• _SUPPLIED DATA_:
Segment Open

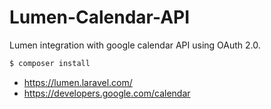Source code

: # Lumen-Calendar-API
Lumen integration with google calendar API using OAuth 2.0.

```sh
$ composer install
```
- https://lumen.laravel.com/
- https://developers.google.com/calendar
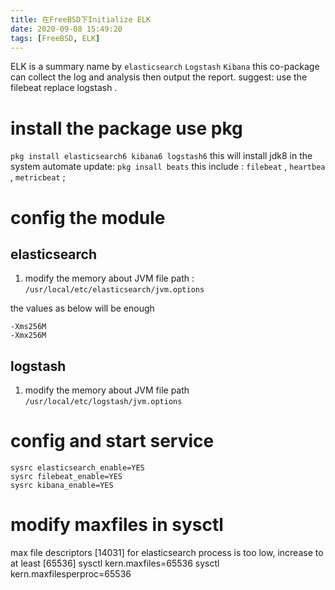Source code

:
 ```yaml
---
title: 在FreeBSD下Initialize ELK
date: 2020-09-08 15:49:20
tags: [FreeBSD, ELK]
---
```


ELK is a summary name by `elasticsearch` `Logstash` `Kibana` this co-package can collect the log and analysis then output the report. suggest: use the filebeat replace logstash .

# install the package use pkg
   `pkg install elasticsearch6 kibana6 logstash6`
   this will install jdk8 in the system automate
   update:
   `pkg insall beats`
   this include : `filebeat` , `heartbea` , `metricbeat` ;
# config the module
## elasticsearch
1. modify the memory about JVM
file path : `/usr/local/etc/elasticsearch/jvm.options`

the values as below will be enough
```
-Xms256M
-Xmx256M
```

## logstash
1. modify the memory about JVM
file path `/usr/local/etc/logstash/jvm.options`


# config and start service

```
sysrc elasticsearch_enable=YES
sysrc filebeat_enable=YES
sysrc kibana_enable=YES
```

# modify maxfiles in sysctl
 max file descriptors [14031] for elasticsearch process is too low, increase to at least [65536]
sysctl kern.maxfiles=65536
sysctl kern.maxfilesperproc=65536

Segment Closed

• _WORK REQUIRED_: Leave the pictures out, and restate exactly the lines from the start of the records through the one that contains "# install the package use pkg".

• _ANSWER AREA_:
Source code

: # Lumen-Calendar-API
Lumen integration with google calendar API using OAuth 2.0.

```sh
$ composer install
```
- https://lumen.laravel.com/
- https://developers.google.com/calendar
Source code

:
 ```yaml
---
title: 在FreeBSD下Initialize ELK
date: 2020-09-08 15:49:20
tags: [FreeBSD, ELK]
---
```


ELK is a summary name by `elasticsearch` `Logstash` `Kibana` this co-package can collect the log and analysis then output the report. suggest: use the filebeat replace logstash .

# install the package use pkg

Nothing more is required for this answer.